#### Your instructions:
Each line in the entries below that holds the string "emph" must be copied.

#### Record set:
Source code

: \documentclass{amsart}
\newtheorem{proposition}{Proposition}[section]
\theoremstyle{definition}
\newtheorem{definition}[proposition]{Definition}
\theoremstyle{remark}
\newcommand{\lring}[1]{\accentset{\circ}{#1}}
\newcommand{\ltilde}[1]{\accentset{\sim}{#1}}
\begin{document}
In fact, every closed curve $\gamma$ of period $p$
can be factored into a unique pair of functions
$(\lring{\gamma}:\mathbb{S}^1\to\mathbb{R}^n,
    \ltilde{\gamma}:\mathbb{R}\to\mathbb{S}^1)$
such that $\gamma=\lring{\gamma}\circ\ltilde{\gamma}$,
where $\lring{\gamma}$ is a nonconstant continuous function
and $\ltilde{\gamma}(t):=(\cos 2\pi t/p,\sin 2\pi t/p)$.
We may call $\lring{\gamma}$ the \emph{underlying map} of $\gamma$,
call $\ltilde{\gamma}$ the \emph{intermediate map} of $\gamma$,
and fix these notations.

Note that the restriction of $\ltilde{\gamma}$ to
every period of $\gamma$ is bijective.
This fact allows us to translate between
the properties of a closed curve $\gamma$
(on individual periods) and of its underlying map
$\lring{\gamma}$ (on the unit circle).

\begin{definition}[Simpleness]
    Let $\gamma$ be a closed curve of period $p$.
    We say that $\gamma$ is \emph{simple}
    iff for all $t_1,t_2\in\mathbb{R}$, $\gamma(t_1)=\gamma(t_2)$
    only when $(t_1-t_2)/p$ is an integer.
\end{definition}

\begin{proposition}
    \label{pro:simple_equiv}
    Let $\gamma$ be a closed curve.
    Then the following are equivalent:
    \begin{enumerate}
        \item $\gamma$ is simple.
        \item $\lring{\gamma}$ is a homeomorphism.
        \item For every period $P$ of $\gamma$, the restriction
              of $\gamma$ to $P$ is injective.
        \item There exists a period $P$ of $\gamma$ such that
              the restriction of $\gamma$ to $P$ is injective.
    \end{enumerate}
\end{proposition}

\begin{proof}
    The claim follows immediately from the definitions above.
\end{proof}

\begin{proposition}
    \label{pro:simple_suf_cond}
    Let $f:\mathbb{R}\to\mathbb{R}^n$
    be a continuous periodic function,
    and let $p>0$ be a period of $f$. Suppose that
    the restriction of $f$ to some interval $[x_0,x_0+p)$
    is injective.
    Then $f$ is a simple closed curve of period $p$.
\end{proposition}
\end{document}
--
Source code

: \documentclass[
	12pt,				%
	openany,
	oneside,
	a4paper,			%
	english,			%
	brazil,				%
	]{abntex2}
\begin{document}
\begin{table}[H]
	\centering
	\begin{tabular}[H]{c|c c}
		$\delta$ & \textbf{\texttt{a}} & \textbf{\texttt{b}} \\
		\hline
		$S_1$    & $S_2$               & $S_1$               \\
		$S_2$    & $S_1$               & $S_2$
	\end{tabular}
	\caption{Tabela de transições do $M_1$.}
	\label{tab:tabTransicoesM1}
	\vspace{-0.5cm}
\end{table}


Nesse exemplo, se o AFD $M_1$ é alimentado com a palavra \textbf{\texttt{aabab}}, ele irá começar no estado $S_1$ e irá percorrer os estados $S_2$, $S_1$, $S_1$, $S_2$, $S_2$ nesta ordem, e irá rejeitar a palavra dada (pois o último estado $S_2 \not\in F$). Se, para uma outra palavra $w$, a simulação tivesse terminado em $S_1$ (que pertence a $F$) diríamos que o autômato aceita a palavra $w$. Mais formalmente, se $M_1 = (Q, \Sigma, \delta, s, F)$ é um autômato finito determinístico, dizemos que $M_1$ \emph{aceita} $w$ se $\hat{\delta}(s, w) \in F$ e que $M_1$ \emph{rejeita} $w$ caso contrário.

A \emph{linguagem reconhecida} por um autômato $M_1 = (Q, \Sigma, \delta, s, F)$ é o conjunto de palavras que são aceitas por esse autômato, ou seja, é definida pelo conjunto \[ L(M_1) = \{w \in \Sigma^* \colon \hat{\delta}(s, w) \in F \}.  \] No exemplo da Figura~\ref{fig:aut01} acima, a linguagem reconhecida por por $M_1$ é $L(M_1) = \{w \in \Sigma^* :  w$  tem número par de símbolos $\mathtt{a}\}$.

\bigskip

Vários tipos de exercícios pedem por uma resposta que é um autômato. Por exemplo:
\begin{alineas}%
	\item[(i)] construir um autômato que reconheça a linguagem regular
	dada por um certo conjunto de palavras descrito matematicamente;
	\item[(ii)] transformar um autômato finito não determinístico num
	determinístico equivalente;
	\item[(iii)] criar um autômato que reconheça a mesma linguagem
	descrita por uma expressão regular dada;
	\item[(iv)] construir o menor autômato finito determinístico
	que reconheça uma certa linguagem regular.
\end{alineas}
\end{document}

#### Written response:
We may call $\lring{\gamma}$ the \emph{underlying map} of $\gamma$,
call $\ltilde{\gamma}$ the \emph{intermediate map} of $\gamma$,
    We say that $\gamma$ is \emph{simple}
Nesse exemplo, se o AFD $M_1$ é alimentado com a palavra \textbf{\texttt{aabab}}, ele irá começar no estado $S_1$ e irá percorrer os estados $S_2$, $S_1$, $S_1$, $S_2$, $S_2$ nesta ordem, e irá rejeitar a palavra dada (pois o último estado $S_2 \not\in F$). Se, para uma outra palavra $w$, a simulação tivesse terminado em $S_1$ (que pertence a $F$) diríamos que o autômato aceita a palavra $w$. Mais formalmente, se $M_1 = (Q, \Sigma, \delta, s, F)$ é um autômato finito determinístico, dizemos que $M_1$ \emph{aceita} $w$ se $\hat{\delta}(s, w) \in F$ e que $M_1$ \emph{rejeita} $w$ caso contrário.
A \emph{linguagem reconhecida} por um autômato $M_1 = (Q, \Sigma, \delta, s, F)$ é o conjunto de palavras que são aceitas por esse autômato, ou seja, é definida pelo conjunto \[ L(M_1) = \{w \in \Sigma^* \colon \hat{\delta}(s, w) \in F \}.  \] No exemplo da Figura~\ref{fig:aut01} acima, a linguagem reconhecida por por $M_1$ é $L(M_1) = \{w \in \Sigma^* :  w$  tem número par de símbolos $\mathtt{a}\}$.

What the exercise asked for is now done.